Développement durable
Le développement durable vecteur d’économies
Le développement durable, déjà bien intégré par les malteurs, commence à mobiliser les industriels de la première transformation. La nutrition animale lance notamment une mission sur le sujet
LES INDUSTRIES céréalières mènent des réflexions autour du développement durable (DD). La plupart des fédérations n’en sont qu’à l’étape de défrichage. Elles cherchent dans un premier temps à établir un point zéro en commençant par définir le bilan carbone de leurs activités. Le Groupe Soufflet s’est lancé, en compte propre, dans la démarche : « Cette évaluation nous permet d’analyser les sources d’émissions, de chercher des pistes de réduction et de sensibiliser le personnel aux améliorations », témoigne Paul Wakim, directeur industriel de la division Malterie, aux sites déjà certifiés Iso 14001. Le secteur, important consommateur d’eau et d’énergie, fait figure de pionnier en la matière. D’autant que la profession investit encore dans de nouveaux sites : Soufflet construit notamment deux usines, une dans l’Aube, l’autre en Roumanie. « Nous incluons dès la conception les moyens de maîtrise et de prévention de la pollution et la recherche d'impacts environnementaux minimisés. » La nutrition animale, elle aussi gourmande en énergie et gérant une multitude de matières premières, prend aussi le taureau par les cornes : le secteur vient de créer une mission technique DD, « pour mutualiser les travaux, compte tenu de la complexité et de la multiplicité des enjeux », commente Fabrice Putier de Tecaliman (Centre technique de l’alimentation animale). Ce centre s’intéressera aux composantes techniques. Le conseil scientifique du Snia et de Coop de France nutrition animale travaillera sur les matières premières et la formulation. « Nous ressentons une volonté générale de s'engager », témoigne Fabrice Putier, qui assure recevoir « beaucoup d'appels de sociétés voulant se lancer. »

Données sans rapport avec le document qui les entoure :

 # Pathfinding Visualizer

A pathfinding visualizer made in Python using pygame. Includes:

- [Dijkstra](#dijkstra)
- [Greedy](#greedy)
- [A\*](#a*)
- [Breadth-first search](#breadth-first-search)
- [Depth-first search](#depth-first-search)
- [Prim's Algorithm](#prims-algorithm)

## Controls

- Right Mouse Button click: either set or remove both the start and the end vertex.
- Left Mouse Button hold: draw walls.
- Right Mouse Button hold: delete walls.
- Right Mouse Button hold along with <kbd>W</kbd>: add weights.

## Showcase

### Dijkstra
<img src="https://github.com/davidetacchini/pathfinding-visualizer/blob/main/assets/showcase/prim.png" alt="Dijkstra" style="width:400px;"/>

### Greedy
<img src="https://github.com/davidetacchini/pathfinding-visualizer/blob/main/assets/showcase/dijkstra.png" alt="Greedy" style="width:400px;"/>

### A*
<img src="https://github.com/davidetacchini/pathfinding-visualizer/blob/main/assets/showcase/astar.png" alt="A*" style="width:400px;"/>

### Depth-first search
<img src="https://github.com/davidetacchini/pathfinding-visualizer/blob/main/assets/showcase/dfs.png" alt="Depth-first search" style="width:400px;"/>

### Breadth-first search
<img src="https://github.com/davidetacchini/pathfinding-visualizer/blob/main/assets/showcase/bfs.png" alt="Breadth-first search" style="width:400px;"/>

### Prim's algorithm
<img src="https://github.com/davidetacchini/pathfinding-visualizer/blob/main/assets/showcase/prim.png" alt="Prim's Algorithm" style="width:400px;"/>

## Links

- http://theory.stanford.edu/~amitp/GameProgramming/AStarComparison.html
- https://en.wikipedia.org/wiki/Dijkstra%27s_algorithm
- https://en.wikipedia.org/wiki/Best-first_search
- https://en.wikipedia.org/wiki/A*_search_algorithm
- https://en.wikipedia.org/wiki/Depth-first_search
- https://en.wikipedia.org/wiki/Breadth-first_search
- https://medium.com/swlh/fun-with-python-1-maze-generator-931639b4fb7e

Se doter d'indicateurs intelligibles
« Il convient avant tout d'identifier les indicateurs pertinents et parlants, et ce, pour chacun des interlocuteurs, des producteurs aux consommateurs en passant par les techniciens », estime Fabrice Putier. « Il faudra ensuite définir les méthodologies de mesure et inventer un dictionnaire de traduction d’un référentiel à l’autre. » Cela permettra, par exemple, de traduire le bilan CO 2 retenu par les autorités en données exploitables sur le terrain.

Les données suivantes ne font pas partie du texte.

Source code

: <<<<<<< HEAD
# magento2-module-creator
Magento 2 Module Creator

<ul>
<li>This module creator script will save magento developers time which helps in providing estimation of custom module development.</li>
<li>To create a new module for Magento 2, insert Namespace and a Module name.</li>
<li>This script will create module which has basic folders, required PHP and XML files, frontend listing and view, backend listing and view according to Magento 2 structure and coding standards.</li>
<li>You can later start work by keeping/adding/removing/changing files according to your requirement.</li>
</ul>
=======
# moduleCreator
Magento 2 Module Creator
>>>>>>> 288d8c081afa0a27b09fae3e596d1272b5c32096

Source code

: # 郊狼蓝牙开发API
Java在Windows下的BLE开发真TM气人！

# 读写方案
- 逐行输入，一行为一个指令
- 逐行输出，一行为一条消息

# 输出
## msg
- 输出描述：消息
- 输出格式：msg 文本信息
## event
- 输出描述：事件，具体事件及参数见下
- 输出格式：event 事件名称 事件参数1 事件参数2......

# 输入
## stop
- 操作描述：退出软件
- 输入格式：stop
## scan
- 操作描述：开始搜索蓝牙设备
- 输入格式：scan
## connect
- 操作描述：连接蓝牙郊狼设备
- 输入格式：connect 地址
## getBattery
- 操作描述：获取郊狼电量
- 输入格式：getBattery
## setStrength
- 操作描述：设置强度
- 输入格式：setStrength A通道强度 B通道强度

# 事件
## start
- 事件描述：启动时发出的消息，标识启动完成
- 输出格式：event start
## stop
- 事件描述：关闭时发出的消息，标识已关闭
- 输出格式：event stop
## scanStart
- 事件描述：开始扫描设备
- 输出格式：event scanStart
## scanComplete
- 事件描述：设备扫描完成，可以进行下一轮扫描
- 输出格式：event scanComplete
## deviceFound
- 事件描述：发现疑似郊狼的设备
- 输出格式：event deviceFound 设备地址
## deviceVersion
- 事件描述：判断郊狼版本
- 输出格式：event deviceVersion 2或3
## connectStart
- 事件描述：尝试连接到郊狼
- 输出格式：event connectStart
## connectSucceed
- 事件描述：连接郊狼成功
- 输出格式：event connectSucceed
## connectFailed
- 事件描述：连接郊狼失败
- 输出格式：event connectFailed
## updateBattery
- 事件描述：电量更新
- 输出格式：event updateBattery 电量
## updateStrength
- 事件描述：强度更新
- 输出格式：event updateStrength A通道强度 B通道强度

Sur cette base, les industriels pourront s'évaluer les uns par rapport aux autres. « Mesurer et comparer est un levier de base du DD », assure le représentant de Tecaliman. C'est d'ailleurs sur cette logique que reposent les travaux du Club énergie. Créée il y a plus de 20 ans, l'association a mis en place des indicateurs énergétiques permettant aux usines adhérentes, « de plus en plus nombreuses », de situer leur efficacité. « L’optimisation des débits et des temps de travail à vide des broyeurs – qui tournent en continu – permet par exemple de faire des économies d’énergie. » Or, la réduction des dépenses énergétiques, loin d’être le seul levier, compte parmi les moyens de préservation de l'environnement, un des piliers du DD. Pour les malteurs, l’enjeu est de taille : l’énergie, utilisée pour la germination puis le touraillage, représenterait environ 1/3 des coûts de production. Chez Malteurop, la consommation de l’ensemble des usines du groupe, impliqué dans le DD, représenterait « l’équivalent d’une ville de 110.000 habitants » ! Les intervenants du secteur ont donc engagé une réflexion systématique sur les économies d’énergie. Matériel à haut rendement, maintenance rigoureuse, suivi pointu… permettent de minimiser les dépenses, selon le responsable des malteries Soufflet. D’autres pistes ? Le recours à des pompes à chaleur ou à la cogénération qui s'oriente même vers la mobilisation de la biomasse (paille et bois), poursuit-il, ajoutant : « la réduction de la consommation énergétique dans nos usines a toujours été un axe de progrès prioritaire. Avec des ressources de plus en plus chères, la maîtrise de ce poste est plus que jamais un axe de développement industriel au service de l’environnement. » Le gain ? « Une baisse de consommation de 13 % depuis 2002. Et, dans une démarche d’amélioration continue, nous poursuivons nos actions. »
Minimiser les rejets
Autre élément écologique à prendre en compte : les rejets. Moulins, malteries et usines d’aliments en génèrent peu. Et, comme le rappelle Fabrice Putier, les Fab « utilisent même ceux des autres. »Mais « un problème se pose : à qui attribuer le bilan carbone des coproduits ? » Cette industrie a cependant aussi un impact sur l'environnement au travers de l’élevage. « Beaucoup de progrès ont été réalisés » par la fourniture « au plus juste des apports alimentaires aux besoins des animaux », explique Stéphane Radet, directeur du Snia. La malterie est en revanche une importante consommatrice d’eau, pour la trempe et la germination. Les industriels cherchent là aussi une optimisation des flux et multiplient les autocontrôles. Le recyclage de l’eau de trempe et la réduction du nombre de bains sont également à l’étude. Par ailleurs, les malteurs équipent leurs usines de stations d’épuration et plébiscitent, en amont, les variétés sobres en eau. « Nos actions se sont traduites par une baisse de consommation de 3 % par an depuis les trois derniers exercices », se réjouit le directeur industriel de la division Malterie de Soufflet.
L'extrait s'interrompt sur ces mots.